Stored items from a collection:
☆ ☆ ☆ ☆

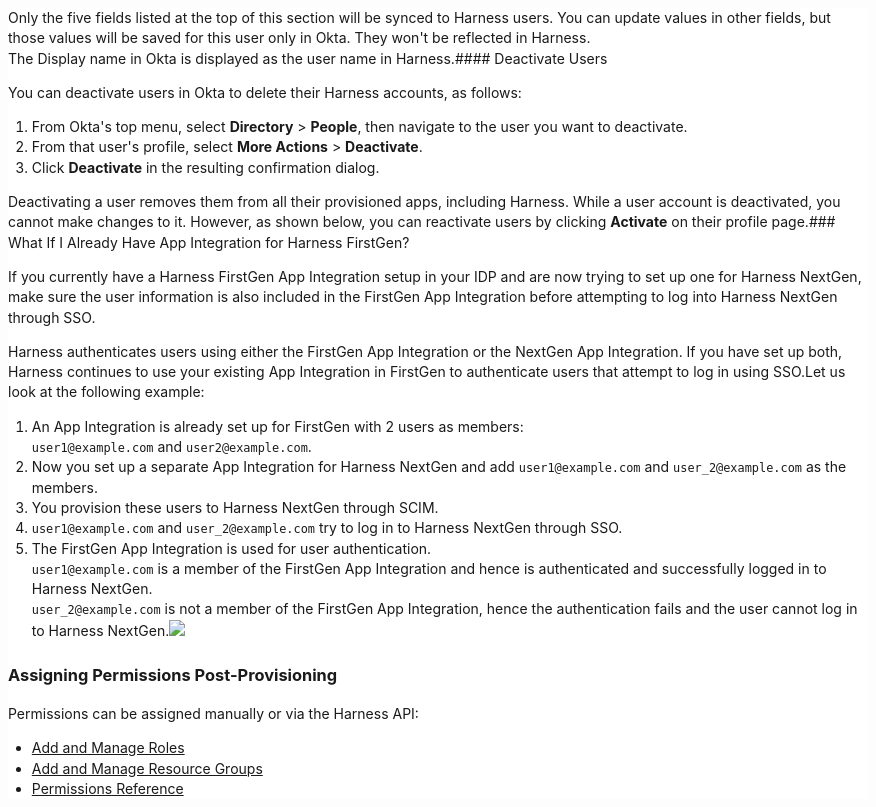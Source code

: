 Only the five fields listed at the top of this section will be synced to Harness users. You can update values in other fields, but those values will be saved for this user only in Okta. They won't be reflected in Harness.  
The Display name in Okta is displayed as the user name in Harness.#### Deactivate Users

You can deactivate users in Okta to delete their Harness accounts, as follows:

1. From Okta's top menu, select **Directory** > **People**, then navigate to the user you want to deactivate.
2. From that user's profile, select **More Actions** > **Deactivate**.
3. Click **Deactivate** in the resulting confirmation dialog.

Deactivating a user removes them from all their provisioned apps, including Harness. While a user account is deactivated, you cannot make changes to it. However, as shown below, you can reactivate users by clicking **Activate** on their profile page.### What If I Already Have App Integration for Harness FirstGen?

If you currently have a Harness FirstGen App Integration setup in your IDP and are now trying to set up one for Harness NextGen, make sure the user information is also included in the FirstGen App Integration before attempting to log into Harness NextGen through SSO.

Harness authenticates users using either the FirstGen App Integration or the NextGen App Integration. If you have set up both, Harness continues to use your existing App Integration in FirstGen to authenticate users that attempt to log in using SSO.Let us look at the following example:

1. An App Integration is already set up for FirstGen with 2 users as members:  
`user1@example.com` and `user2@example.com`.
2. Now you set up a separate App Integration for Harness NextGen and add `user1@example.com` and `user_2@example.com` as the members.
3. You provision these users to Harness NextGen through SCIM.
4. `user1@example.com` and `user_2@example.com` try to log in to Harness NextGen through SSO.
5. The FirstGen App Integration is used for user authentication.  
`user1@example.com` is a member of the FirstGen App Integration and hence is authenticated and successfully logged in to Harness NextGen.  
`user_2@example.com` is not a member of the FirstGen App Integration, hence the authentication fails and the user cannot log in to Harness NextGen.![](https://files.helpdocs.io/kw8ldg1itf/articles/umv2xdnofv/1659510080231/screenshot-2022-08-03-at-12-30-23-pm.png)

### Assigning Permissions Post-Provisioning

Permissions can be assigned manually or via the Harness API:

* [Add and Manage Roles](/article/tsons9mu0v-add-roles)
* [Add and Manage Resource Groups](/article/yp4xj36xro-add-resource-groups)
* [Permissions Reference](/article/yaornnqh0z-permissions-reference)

☆ ☆ ☆ ☆

When a line in the records above contains the word "that", copy it.

2. From that user's profile, select **More Actions** > **Deactivate**.
Harness authenticates users using either the FirstGen App Integration or the NextGen App Integration. If you have set up both, Harness continues to use your existing App Integration in FirstGen to authenticate users that attempt to log in using SSO.Let us look at the following example:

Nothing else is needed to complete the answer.